THE RECORDS:

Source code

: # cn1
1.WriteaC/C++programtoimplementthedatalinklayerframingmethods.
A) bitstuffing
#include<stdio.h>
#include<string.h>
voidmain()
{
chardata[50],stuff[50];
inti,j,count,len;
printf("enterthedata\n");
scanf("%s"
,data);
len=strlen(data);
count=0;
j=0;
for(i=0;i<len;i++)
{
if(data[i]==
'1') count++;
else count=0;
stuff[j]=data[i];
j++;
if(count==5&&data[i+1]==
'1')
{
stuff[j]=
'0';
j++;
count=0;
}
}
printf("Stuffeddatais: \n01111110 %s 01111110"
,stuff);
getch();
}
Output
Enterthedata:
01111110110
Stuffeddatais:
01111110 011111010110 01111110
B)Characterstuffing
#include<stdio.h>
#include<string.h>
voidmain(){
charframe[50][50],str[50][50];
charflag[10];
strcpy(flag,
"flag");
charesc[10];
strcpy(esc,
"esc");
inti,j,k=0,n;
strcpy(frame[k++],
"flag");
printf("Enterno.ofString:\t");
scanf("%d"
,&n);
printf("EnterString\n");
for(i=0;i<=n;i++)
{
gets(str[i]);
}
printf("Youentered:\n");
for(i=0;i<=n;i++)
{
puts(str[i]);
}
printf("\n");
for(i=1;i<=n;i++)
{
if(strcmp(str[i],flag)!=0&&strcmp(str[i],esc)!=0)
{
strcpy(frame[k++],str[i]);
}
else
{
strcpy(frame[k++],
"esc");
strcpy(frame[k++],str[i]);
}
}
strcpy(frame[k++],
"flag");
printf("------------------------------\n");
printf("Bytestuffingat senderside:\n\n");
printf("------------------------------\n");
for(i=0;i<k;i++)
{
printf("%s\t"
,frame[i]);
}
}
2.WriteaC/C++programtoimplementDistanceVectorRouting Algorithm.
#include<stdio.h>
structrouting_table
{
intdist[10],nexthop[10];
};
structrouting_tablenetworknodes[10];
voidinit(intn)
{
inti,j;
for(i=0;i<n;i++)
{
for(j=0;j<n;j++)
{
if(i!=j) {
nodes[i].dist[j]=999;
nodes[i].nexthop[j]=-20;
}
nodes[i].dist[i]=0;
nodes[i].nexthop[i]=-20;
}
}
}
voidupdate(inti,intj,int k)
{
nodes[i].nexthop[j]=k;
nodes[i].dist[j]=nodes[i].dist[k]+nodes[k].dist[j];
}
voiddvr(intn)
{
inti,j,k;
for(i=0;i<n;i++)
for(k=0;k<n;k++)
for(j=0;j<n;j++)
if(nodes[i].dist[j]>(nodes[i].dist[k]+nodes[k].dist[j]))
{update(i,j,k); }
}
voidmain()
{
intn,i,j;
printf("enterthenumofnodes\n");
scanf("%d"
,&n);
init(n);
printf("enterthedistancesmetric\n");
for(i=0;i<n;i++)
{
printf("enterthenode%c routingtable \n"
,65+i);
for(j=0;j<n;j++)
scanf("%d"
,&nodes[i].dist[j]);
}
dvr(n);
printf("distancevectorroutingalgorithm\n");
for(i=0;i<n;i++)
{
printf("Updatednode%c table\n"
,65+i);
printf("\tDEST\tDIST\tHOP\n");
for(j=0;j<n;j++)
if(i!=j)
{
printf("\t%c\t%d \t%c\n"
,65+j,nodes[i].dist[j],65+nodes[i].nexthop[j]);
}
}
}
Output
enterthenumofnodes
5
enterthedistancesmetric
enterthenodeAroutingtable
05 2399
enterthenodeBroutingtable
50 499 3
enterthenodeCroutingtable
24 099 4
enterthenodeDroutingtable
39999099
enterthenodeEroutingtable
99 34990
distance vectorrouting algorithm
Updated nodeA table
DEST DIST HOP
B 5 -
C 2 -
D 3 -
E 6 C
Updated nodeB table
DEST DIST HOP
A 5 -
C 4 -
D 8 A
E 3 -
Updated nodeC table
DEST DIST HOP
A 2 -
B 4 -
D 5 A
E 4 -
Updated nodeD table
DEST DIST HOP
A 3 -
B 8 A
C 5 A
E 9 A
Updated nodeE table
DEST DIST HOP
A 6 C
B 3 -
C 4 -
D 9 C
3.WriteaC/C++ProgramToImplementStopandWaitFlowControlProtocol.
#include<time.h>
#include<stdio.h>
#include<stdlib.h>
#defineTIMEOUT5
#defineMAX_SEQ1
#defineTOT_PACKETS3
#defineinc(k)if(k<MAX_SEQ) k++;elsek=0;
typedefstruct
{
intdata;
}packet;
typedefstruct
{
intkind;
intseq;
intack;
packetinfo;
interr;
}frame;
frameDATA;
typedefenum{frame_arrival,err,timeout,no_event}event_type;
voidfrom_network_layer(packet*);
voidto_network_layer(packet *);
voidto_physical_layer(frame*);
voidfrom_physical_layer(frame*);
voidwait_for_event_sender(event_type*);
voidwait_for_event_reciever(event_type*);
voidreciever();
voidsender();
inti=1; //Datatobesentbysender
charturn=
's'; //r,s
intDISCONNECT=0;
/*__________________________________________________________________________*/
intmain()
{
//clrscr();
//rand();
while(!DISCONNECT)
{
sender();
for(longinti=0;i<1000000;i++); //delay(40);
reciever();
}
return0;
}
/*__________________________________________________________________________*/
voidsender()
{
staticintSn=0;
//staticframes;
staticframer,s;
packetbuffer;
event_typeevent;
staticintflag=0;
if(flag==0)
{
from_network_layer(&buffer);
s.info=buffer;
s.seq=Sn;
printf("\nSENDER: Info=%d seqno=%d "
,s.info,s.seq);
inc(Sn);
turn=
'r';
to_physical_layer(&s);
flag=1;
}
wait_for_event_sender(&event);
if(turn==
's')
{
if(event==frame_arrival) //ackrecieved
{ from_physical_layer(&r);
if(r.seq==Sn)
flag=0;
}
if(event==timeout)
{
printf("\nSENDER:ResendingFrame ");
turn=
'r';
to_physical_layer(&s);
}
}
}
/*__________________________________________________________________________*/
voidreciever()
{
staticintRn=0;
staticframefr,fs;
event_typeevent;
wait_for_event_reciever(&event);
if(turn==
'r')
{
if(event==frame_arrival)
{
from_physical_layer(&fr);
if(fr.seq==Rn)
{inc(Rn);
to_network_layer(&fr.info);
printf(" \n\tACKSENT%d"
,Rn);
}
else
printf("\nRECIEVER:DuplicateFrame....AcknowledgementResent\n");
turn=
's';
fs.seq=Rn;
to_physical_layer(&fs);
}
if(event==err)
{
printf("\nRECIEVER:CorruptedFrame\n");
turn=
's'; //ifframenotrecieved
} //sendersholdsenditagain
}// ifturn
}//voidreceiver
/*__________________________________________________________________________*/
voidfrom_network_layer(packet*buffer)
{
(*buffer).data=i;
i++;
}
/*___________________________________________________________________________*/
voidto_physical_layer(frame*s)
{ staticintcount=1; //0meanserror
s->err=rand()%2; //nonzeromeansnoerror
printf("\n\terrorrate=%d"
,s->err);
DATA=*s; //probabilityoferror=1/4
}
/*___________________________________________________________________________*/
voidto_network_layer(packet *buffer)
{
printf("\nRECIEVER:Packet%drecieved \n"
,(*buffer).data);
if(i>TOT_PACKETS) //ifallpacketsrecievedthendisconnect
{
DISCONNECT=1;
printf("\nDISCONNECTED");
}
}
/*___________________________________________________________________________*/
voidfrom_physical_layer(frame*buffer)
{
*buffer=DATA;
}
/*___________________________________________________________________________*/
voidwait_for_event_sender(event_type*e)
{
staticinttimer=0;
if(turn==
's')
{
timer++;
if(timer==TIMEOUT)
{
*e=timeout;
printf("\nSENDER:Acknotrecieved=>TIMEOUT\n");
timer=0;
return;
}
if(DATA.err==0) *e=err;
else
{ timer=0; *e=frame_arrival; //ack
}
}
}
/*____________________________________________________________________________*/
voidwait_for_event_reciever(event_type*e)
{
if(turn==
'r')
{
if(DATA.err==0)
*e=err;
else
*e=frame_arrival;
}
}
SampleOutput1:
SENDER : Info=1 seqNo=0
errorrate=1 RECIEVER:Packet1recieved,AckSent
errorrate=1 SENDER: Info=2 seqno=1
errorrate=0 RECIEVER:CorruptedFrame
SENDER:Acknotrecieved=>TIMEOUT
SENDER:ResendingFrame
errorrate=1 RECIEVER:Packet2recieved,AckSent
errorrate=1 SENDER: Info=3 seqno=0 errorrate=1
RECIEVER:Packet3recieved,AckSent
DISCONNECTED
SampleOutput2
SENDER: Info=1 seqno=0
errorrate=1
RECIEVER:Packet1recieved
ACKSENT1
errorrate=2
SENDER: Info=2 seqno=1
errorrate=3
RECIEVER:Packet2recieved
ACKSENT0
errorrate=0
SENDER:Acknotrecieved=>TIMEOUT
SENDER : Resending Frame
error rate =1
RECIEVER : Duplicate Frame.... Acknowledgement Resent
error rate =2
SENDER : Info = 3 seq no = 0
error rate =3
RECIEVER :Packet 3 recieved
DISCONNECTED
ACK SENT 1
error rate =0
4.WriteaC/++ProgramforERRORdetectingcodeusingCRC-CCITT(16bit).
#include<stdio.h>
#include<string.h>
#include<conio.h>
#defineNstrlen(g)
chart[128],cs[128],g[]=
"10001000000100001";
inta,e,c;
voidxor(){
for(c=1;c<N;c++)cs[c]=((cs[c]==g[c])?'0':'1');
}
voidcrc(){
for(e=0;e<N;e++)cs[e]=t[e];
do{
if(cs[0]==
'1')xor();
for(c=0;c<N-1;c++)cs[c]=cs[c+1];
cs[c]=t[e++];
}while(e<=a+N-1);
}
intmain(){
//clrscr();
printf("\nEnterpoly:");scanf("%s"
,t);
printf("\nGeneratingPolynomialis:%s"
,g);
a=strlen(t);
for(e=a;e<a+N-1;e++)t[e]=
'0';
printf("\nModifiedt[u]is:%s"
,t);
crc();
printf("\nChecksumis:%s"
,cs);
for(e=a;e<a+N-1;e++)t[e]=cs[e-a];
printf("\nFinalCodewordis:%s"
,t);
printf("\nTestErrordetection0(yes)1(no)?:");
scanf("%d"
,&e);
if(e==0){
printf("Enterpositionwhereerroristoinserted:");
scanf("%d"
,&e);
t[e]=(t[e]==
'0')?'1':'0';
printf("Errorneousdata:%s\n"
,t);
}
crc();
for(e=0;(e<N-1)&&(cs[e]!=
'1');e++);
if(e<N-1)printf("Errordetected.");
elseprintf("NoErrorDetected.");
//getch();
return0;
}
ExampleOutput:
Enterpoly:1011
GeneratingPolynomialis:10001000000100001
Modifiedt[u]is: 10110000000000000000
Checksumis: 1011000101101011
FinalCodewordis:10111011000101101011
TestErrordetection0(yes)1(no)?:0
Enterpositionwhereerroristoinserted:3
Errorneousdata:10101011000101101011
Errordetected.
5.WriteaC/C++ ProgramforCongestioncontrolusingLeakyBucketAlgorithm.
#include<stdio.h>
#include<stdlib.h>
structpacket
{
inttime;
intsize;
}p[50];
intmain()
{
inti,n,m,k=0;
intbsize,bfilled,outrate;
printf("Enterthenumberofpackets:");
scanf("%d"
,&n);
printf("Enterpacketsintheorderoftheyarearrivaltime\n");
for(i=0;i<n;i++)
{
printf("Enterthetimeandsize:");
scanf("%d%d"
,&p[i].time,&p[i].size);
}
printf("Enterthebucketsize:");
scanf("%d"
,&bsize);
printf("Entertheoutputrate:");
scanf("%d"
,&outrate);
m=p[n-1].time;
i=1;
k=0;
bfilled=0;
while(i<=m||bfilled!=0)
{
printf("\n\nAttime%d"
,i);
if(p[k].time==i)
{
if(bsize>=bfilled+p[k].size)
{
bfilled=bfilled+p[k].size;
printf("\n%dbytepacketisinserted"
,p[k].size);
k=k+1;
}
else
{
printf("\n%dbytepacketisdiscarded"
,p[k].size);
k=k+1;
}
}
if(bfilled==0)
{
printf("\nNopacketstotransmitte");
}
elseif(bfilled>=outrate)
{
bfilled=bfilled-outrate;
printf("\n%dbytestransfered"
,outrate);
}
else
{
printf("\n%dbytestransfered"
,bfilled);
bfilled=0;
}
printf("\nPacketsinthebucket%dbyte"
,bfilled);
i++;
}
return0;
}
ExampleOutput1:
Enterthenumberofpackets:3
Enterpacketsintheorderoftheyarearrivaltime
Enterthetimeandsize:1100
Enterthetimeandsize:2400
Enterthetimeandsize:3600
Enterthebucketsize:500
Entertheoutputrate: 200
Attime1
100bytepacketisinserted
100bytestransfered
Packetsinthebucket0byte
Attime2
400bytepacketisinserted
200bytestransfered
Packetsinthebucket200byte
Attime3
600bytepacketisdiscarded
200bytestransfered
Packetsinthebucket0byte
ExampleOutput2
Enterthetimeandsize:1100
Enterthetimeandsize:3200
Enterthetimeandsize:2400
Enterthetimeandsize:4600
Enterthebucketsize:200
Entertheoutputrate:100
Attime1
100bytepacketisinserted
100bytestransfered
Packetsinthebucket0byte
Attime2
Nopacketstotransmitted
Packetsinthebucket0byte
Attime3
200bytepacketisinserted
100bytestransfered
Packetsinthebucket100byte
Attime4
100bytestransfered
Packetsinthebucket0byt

...

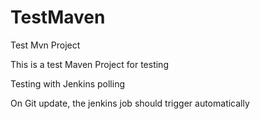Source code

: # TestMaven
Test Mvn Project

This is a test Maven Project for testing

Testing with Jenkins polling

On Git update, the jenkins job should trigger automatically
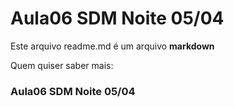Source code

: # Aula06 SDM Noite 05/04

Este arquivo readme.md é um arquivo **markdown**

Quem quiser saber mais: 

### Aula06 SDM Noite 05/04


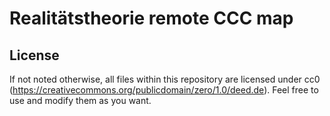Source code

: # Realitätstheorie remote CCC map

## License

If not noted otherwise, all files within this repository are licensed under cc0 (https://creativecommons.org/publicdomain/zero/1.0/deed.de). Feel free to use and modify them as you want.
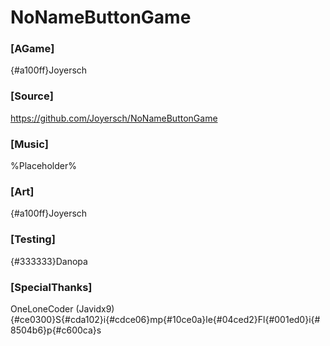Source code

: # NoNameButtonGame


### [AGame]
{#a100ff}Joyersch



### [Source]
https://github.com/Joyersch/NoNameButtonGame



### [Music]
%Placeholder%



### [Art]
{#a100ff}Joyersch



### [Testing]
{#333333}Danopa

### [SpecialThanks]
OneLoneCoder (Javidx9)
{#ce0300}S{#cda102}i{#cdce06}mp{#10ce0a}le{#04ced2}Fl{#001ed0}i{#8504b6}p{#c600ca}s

==

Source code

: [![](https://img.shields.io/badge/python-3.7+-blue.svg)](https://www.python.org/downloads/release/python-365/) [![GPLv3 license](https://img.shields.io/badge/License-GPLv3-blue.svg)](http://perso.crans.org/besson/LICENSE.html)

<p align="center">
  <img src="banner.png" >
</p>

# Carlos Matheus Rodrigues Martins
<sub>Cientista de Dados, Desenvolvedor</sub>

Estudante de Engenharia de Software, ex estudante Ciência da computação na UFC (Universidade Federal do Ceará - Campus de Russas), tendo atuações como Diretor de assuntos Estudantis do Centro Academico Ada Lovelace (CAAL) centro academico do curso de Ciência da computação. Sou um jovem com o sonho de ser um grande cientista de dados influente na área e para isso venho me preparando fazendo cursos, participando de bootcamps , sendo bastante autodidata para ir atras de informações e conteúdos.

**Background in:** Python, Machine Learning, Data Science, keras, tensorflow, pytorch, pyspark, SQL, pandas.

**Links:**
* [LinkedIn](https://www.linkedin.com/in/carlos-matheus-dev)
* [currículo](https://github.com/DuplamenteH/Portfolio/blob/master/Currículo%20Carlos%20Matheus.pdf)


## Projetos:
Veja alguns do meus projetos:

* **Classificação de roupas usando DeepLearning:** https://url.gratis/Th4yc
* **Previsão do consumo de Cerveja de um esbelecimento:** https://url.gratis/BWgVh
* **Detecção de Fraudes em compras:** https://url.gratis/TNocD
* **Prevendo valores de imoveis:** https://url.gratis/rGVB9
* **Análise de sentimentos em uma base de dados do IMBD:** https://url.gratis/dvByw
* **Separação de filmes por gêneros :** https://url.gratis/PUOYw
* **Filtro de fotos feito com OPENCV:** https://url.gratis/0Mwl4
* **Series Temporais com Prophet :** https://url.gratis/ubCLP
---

TASK DIRECTIONS:
Looking at the records above, how many lines include "Enterpositionwhereerroristoinserted"? Please give the number and nothing more.

RESPONSE TO THE TASK:
2